# [WHAT THE TASK REQUIRES]
Check each line of the data below for the word "setup". How many lines have it? Answer with the number alone.

# [STUDY MATERIAL]

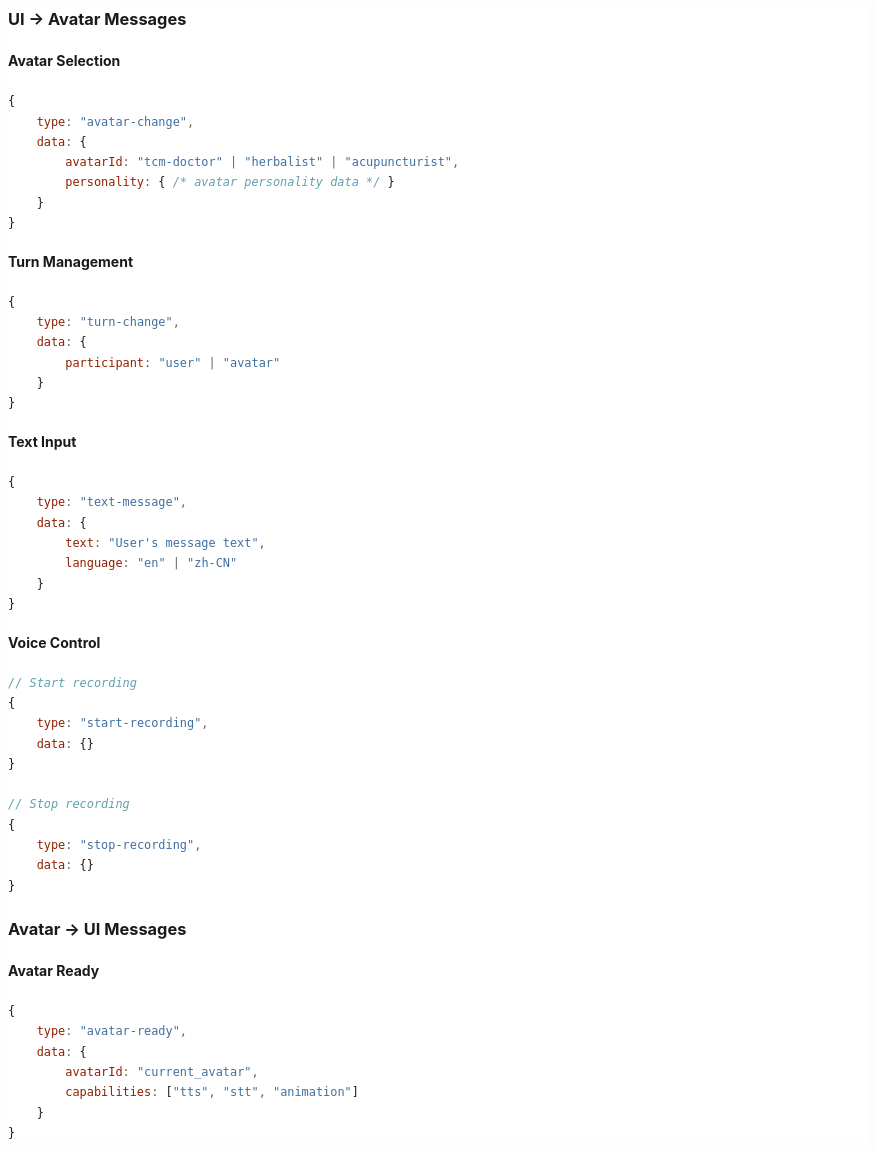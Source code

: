 ### UI → Avatar Messages

#### Avatar Selection
```javascript
{
    type: "avatar-change",
    data: {
        avatarId: "tcm-doctor" | "herbalist" | "acupuncturist",
        personality: { /* avatar personality data */ }
    }
}
```

#### Turn Management
```javascript
{
    type: "turn-change", 
    data: {
        participant: "user" | "avatar"
    }
}
```

#### Text Input
```javascript
{
    type: "text-message",
    data: {
        text: "User's message text",
        language: "en" | "zh-CN"
    }
}
```

#### Voice Control
```javascript
// Start recording
{
    type: "start-recording",
    data: {}
}

// Stop recording  
{
    type: "stop-recording",
    data: {}
}
```

### Avatar → UI Messages

#### Avatar Ready
```javascript
{
    type: "avatar-ready",
    data: {
        avatarId: "current_avatar",
        capabilities: ["tts", "stt", "animation"]
    }
}
```
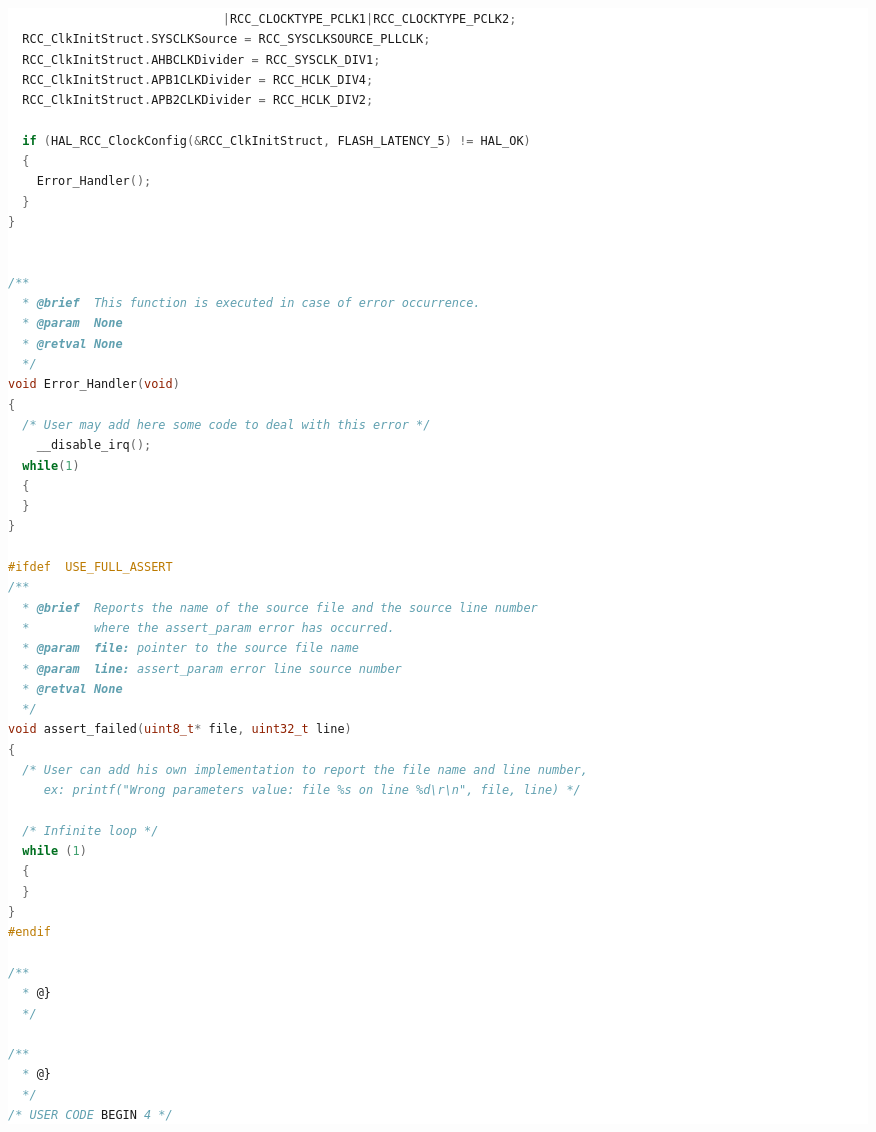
 ```C
                              |RCC_CLOCKTYPE_PCLK1|RCC_CLOCKTYPE_PCLK2;
  RCC_ClkInitStruct.SYSCLKSource = RCC_SYSCLKSOURCE_PLLCLK;
  RCC_ClkInitStruct.AHBCLKDivider = RCC_SYSCLK_DIV1;
  RCC_ClkInitStruct.APB1CLKDivider = RCC_HCLK_DIV4;
  RCC_ClkInitStruct.APB2CLKDivider = RCC_HCLK_DIV2;

  if (HAL_RCC_ClockConfig(&RCC_ClkInitStruct, FLASH_LATENCY_5) != HAL_OK)
  {
    Error_Handler();
  }
}


/**
  * @brief  This function is executed in case of error occurrence.
  * @param  None
  * @retval None
  */
void Error_Handler(void)
{
  /* User may add here some code to deal with this error */
	__disable_irq();
  while(1)
  {
  }
}

#ifdef  USE_FULL_ASSERT
/**
  * @brief  Reports the name of the source file and the source line number
  *         where the assert_param error has occurred.
  * @param  file: pointer to the source file name
  * @param  line: assert_param error line source number
  * @retval None
  */
void assert_failed(uint8_t* file, uint32_t line)
{ 
  /* User can add his own implementation to report the file name and line number,
     ex: printf("Wrong parameters value: file %s on line %d\r\n", file, line) */

  /* Infinite loop */
  while (1)
  {
  }
}
#endif

/**
  * @}
  */ 

/**
  * @}
  */ 
/* USER CODE BEGIN 4 */
```
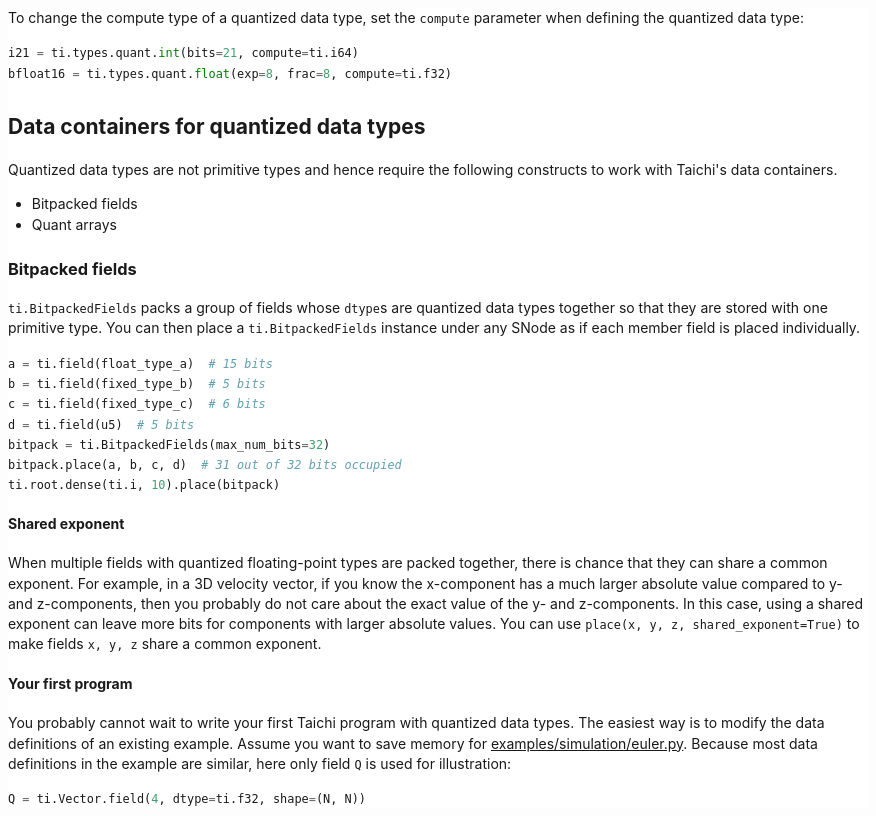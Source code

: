To change the compute type of a quantized data type,  set the `compute` parameter when defining the quantized data type:

```python
i21 = ti.types.quant.int(bits=21, compute=ti.i64)
bfloat16 = ti.types.quant.float(exp=8, frac=8, compute=ti.f32)
```

## Data containers for quantized data types

Quantized data types are not primitive types and hence require the following constructs to work with Taichi's data containers. 

- Bitpacked fields
- Quant arrays

### Bitpacked fields

`ti.BitpackedFields` packs a group of fields whose `dtype`s are
quantized data types together so that they are stored with one primitive type.
You can then place a `ti.BitpackedFields` instance under any SNode as if each member field
is placed individually.

```python
a = ti.field(float_type_a)  # 15 bits
b = ti.field(fixed_type_b)  # 5 bits
c = ti.field(fixed_type_c)  # 6 bits
d = ti.field(u5)  # 5 bits
bitpack = ti.BitpackedFields(max_num_bits=32)
bitpack.place(a, b, c, d)  # 31 out of 32 bits occupied
ti.root.dense(ti.i, 10).place(bitpack)
```

#### Shared exponent

When multiple fields with quantized floating-point types are packed together,
there is chance that they can share a common exponent. For example, in a 3D
velocity vector, if you know the x-component has a much larger absolute value
compared to y- and z-components, then you probably do not care about the exact
value of the y- and z-components. In this case, using a shared exponent can
leave more bits for components with larger absolute values. You can use
`place(x, y, z, shared_exponent=True)` to make fields `x, y, z` share a common
exponent.

#### Your first program

You probably cannot wait to write your first Taichi program with quantized data
types. The easiest way is to modify the data definitions of an existing example.
Assume you want to save memory for
[examples/simulation/euler.py](https://github.com/taichi-dev/taichi/blob/master/python/taichi/examples/simulation/euler.py).
Because most data definitions in the example are similar, here only field `Q` is
used for illustration:

```python
Q = ti.Vector.field(4, dtype=ti.f32, shape=(N, N))
```
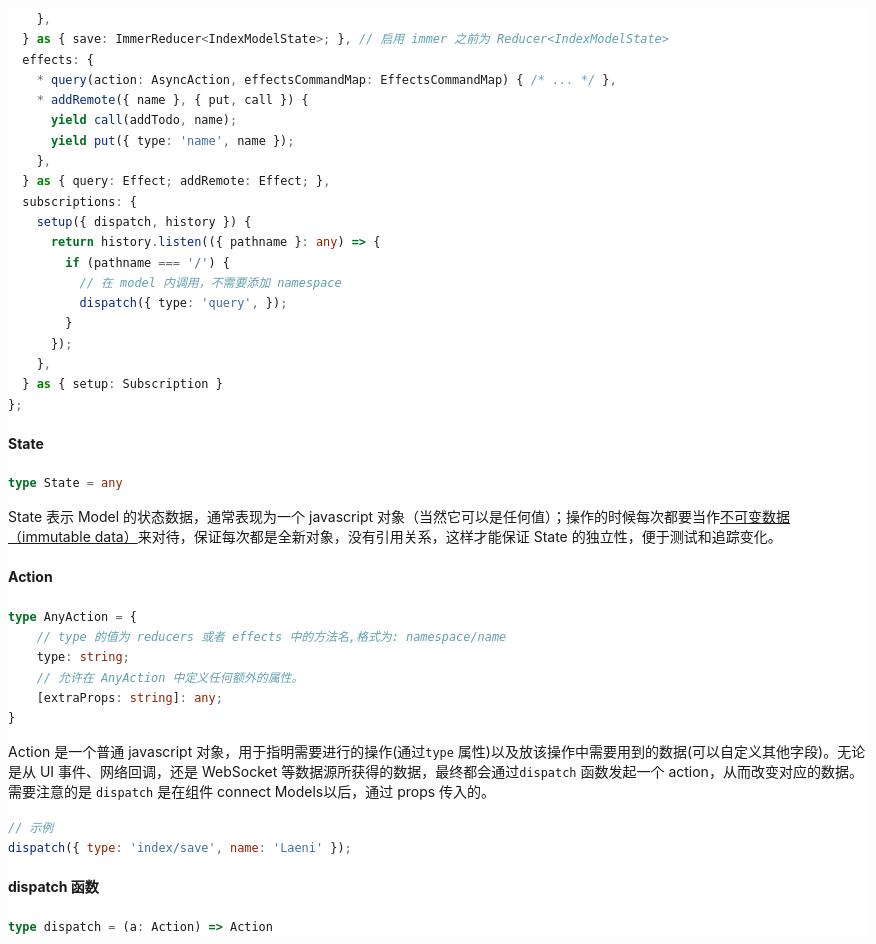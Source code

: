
 ```typescript
    },
  } as { save: ImmerReducer<IndexModelState>; }, // 启用 immer 之前为 Reducer<IndexModelState>
  effects: {
    * query(action: AsyncAction, effectsCommandMap: EffectsCommandMap) { /* ... */ },
    * addRemote({ name }, { put, call }) {
      yield call(addTodo, name);
      yield put({ type: 'name', name });
    },
  } as { query: Effect; addRemote: Effect; },
  subscriptions: {
    setup({ dispatch, history }) {
      return history.listen(({ pathname }: any) => {
        if (pathname === '/') {
          // 在 model 内调用，不需要添加 namespace
          dispatch({ type: 'query', });
        }
      });
    },
  } as { setup: Subscription }
};
```

#### State

```typescript
type State = any
```

State 表示 Model 的状态数据，通常表现为一个 javascript 对象（当然它可以是任何值）；操作的时候每次都要当作[不可变数据（immutable data）](https://github.com/MostlyAdequate/mostly-adequate-guide/blob/master/ch3.md#reasonable)来对待，保证每次都是全新对象，没有引用关系，这样才能保证 State 的独立性，便于测试和追踪变化。

#### Action

```typescript
type AnyAction = {
    // type 的值为 reducers 或者 effects 中的方法名,格式为: namespace/name
  	type: string;
    // 允许在 AnyAction 中定义任何额外的属性。
  	[extraProps: string]: any;
}
```

Action 是一个普通 javascript 对象，用于指明需要进行的操作(通过`type` 属性)以及放该操作中需要用到的数据(可以自定义其他字段)。无论是从 UI 事件、网络回调，还是 WebSocket 等数据源所获得的数据，最终都会通过`dispatch` 函数发起一个 action，从而改变对应的数据。需要注意的是 `dispatch` 是在组件 connect Models以后，通过 props 传入的。

```javascript
// 示例
dispatch({ type: 'index/save', name: 'Laeni' });
```

#### dispatch 函数

```typescript
type dispatch = (a: Action) => Action
```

# [COMPLETED TASK]
2